Note: Thanks to SissyKatty for editing assistance with this story.
The thought of being owned and dominated by a strong-willed woman has been flickering inside me ever since I became sexually conscious. It was only in the last couple of years that I started to make some attempts to find such a woman. I wanted to find the kind of woman who could bring my fantasies to reality. The initial attempts were futile and left me with a bad taste in my mouth.
"Pay X amount and come to Y place"-- these were the kind of responses I received when I contacted a couple of dominatrices through a classified ad.

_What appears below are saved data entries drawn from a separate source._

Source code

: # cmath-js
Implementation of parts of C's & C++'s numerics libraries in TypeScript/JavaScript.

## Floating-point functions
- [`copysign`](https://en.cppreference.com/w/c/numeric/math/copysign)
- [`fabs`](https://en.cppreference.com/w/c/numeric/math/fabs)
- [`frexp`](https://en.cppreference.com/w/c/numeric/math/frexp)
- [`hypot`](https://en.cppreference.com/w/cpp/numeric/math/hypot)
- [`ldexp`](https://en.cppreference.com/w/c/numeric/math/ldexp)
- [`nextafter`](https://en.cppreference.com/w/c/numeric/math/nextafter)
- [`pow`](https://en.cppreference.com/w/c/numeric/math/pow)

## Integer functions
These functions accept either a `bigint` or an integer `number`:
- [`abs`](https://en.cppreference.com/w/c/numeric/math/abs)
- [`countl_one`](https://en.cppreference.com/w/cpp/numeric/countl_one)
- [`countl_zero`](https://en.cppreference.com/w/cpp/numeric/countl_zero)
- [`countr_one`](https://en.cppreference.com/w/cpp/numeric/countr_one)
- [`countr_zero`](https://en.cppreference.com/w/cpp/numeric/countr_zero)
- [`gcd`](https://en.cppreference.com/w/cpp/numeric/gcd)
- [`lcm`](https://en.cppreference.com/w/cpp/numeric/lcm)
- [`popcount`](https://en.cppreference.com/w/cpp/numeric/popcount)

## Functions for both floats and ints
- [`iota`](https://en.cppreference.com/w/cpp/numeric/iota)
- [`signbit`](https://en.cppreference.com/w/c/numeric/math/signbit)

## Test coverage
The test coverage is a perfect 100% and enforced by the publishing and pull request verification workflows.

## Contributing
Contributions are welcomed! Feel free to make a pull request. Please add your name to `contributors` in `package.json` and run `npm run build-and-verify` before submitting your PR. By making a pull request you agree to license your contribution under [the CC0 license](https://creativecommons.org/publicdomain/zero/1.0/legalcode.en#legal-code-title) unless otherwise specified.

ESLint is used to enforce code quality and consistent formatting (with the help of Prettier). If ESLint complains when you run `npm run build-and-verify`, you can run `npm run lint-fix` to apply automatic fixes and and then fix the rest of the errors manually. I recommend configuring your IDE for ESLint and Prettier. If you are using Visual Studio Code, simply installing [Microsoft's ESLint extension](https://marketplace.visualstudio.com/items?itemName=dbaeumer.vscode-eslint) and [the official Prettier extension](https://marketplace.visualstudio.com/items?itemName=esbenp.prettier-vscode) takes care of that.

Yes, I wanted to be dominated and I was fine to pay for it. But for me it was essential that I first meet the person in a more civil ambience, converse as equals and get to know her a bit. It is important for me to feel a connection and mind synchronicity with that person. And I had other requirements as well. I wanted to find a domme who could be strict, cruel, and almost sadistic but, also capable of showing some tenderness towards me at times. She would tease and abuse me in the most primal ways yet make me feel loved and cared for. I concede these are disparate, almost contradicting qualities to find in one individual. My demanding standards seemed difficult to meet and I began to despair. Did such a woman even exist?
One day I was casually browsing online when I chanced upon her profile. Her name was Lyn. Her brevity coupled with an economy of words clearly expressed the kind of individual she was and what she was looking for in a willing supplicant. Reading through her profile, her personality struck me as perfect. I felt confident we could be compatible individuals. I sent her a short inquiry and a polite conversation ensued, after which she told she wanted to meet me in person over coffee before deciding on a session. For the first time, I thought I was on the right track in my quest to find the dominant woman of my dreams.